When Jeff Bezos said that one breakthrough technology would shape Amazon’s destiny, even Wall Street’s biggest analysts were caught off guard.

Fast forward a year and Amazon’s new CEO Andy Jassy described generative AI as a “once-in-a-lifetime” technology that is already being used across Amazon to reinvent customer experiences.

At the 8th Future Investment Initiative conference, Elon Musk predicted that by 2040 there would be at least 10 billion humanoid robots, with each priced between $20,000 and $25,000.

Do the math. According to Musk, this technology could be worth $250 trillion by 2040.

Put another way, that’s roughly equal to:

  • 175 Teslas
  • 107 Amazons
  • 140 Metas
  • 84 Googles
  • 65 Microsofts
  • And 55 Nvidias

And here’s the wild part — this $250 trillion wave isn’t tied to one company, but to an entire ecosystem of AI innovators set to reshape the global economy.

It’s a leap so massive, it could reshape how businesses, governments, and consumers operate worldwide.

Even if that $250 trillion figure sounds ambitious, major firms like PwC and McKinsey still see AI unlocking multi-trillion-dollar potential.
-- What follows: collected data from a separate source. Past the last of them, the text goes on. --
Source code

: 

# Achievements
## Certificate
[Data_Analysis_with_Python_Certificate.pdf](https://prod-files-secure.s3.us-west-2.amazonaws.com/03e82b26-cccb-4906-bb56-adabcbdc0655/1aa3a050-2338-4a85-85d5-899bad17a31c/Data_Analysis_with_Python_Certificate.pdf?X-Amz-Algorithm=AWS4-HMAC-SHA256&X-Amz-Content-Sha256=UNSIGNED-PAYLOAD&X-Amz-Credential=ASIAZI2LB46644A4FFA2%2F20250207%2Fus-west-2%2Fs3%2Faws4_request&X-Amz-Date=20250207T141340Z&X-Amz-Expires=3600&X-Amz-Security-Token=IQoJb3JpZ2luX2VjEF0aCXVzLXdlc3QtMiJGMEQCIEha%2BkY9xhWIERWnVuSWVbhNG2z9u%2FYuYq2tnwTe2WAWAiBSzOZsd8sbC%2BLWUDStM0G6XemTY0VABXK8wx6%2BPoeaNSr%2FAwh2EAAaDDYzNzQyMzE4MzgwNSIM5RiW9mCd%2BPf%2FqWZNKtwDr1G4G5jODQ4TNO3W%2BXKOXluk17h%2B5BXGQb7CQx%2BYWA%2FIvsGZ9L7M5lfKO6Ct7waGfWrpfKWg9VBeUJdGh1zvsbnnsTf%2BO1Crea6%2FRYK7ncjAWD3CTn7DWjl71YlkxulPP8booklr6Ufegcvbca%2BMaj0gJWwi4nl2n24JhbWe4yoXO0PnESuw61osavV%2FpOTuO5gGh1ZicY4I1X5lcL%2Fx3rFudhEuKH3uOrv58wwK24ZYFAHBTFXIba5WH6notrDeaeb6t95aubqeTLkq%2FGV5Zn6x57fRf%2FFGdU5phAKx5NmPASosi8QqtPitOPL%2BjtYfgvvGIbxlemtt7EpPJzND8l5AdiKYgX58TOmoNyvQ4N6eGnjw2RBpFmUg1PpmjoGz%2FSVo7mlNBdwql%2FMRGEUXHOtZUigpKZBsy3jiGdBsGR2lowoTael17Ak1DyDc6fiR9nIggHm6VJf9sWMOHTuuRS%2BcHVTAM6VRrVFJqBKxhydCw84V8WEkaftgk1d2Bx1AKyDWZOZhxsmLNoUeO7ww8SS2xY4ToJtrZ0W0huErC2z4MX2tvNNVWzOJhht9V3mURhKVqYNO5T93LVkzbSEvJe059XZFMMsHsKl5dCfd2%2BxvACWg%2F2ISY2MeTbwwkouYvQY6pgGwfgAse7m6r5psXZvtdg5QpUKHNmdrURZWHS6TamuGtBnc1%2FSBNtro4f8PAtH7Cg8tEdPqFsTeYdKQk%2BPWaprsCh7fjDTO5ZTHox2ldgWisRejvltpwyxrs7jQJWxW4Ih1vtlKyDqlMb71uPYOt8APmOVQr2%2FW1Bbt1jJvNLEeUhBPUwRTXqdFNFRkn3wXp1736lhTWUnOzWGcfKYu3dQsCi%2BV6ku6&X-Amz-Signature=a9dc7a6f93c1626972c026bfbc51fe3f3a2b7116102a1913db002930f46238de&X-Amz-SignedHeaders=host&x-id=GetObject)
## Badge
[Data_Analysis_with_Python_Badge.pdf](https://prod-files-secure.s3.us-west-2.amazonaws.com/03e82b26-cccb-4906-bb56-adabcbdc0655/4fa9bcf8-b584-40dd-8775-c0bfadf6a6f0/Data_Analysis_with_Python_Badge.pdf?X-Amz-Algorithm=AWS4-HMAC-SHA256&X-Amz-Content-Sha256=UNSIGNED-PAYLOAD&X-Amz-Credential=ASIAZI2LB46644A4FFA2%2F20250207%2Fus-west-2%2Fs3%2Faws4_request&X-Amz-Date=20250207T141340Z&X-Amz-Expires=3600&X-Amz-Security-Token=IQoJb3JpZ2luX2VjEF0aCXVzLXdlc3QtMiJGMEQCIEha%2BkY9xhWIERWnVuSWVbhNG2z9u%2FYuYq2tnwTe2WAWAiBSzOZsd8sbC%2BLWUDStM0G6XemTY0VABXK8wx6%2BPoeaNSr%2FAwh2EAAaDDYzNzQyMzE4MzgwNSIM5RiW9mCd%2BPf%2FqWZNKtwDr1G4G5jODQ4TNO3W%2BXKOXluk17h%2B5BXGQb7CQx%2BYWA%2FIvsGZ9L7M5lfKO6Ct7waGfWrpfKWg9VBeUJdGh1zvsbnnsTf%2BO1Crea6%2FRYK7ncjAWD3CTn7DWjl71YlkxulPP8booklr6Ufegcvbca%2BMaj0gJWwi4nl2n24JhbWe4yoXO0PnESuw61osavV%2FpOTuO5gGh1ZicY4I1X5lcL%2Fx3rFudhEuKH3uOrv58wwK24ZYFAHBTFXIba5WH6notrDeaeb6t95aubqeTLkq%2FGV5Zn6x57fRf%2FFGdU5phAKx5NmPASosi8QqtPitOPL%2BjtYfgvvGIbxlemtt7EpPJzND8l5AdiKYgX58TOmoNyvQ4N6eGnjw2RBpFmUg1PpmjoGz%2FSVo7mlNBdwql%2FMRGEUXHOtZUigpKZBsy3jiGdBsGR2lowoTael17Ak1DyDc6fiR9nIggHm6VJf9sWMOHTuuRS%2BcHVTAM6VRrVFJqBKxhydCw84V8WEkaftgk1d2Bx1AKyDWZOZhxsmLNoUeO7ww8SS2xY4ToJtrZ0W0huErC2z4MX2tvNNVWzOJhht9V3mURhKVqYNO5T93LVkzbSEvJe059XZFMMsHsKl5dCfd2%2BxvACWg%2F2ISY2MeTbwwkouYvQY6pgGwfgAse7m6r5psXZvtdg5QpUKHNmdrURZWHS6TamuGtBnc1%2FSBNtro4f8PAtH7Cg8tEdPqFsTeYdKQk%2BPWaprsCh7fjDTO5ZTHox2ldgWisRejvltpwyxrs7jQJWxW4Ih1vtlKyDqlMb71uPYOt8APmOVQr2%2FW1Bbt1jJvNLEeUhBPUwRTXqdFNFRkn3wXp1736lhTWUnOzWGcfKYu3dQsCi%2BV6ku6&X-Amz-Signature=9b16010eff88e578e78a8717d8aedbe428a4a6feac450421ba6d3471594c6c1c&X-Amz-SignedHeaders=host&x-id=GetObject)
How could anything be worth that much?

The answer lies in a breakthrough so powerful it’s redefining how humanity works, learns, and creates.

And this breakthrough has already set off a frenzy among hedge funds and Wall Street’s top investors.

What most investors don’t realize is that one under-owned company holds the key to this $250 trillion revolution.

In fact, Verge argues this company’s supercheap AI technology should concern rivals.

Before I reveal the details, let’s talk about how some of the richest people on the planet are positioning themselves.

  • Bill Gates sees artificial intelligence as the “biggest technological advance in my lifetime,” more transformative than the internet or personal computer, capable of improving healthcare, education, and addressing climate change.
  • Larry Ellison — through Oracle, is spending billions on Nvidia chips and partnering with Cohere to embed generative AI across Oracle’s cloud and apps.
  • Warren Buffett — not known for tech hype — says this breakthrough could have a ‘hugely beneficial social impact.

When billionaires from Silicon Valley to Wall Street line up behind the same idea — you know it’s worth paying attention to.

Even as we admire what Tesla, Nvidia, Alphabet, and Microsoft have built, we believe an even greater opportunity lies elsewhere…

But the real story isn’t Nvidia — it’s a much smaller company quietly improving the critical technology that makes this entire revolution possible.

And judging by what I’m hearing from both Silicon Valley insiders and Wall Street veterans…

This prediction might not be bold at all:

A few years from now, you’ll wish you’d owned this stock.

The best part? You can discover everything about this company and its groundbreaking technology right now.